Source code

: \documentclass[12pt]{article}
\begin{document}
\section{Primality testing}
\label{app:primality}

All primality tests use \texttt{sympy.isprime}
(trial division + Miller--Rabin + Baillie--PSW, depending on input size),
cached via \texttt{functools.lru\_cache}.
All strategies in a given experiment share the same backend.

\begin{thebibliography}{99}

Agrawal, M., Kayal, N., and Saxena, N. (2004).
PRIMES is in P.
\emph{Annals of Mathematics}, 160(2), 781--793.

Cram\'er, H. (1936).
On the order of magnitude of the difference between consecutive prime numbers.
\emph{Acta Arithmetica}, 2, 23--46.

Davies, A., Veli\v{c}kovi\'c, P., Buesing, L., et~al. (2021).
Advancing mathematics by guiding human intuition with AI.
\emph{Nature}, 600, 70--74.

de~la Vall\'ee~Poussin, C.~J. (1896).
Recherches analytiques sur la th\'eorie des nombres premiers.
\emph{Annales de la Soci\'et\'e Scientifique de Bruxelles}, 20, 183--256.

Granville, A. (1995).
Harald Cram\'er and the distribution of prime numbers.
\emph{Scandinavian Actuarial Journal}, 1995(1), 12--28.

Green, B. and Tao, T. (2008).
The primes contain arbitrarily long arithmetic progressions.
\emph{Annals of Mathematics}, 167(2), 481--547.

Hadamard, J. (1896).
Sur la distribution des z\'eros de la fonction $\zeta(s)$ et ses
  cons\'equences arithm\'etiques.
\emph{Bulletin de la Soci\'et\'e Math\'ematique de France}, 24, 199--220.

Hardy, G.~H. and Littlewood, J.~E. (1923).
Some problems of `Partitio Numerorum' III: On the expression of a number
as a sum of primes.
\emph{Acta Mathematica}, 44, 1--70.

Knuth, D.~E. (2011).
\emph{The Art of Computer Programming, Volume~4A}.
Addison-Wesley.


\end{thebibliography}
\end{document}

◆ INSTRUCTIONS FOR THE TASK ◆
Looking at the data above, return every line from the one with "(trial division +" down to the one with "Granville, A. (1995).", exactly and inclusively.

◆ ANSWER BOX ◆
(trial division + Miller--Rabin + Baillie--PSW, depending on input size),
cached via \texttt{functools.lru\_cache}.
All strategies in a given experiment share the same backend.

\begin{thebibliography}{99}

Agrawal, M., Kayal, N., and Saxena, N. (2004).
PRIMES is in P.
\emph{Annals of Mathematics}, 160(2), 781--793.

Cram\'er, H. (1936).
On the order of magnitude of the difference between consecutive prime numbers.
\emph{Acta Arithmetica}, 2, 23--46.

Davies, A., Veli\v{c}kovi\'c, P., Buesing, L., et~al. (2021).
Advancing mathematics by guiding human intuition with AI.
\emph{Nature}, 600, 70--74.

de~la Vall\'ee~Poussin, C.~J. (1896).
Recherches analytiques sur la th\'eorie des nombres premiers.
\emph{Annales de la Soci\'et\'e Scientifique de Bruxelles}, 20, 183--256.

Granville, A. (1995).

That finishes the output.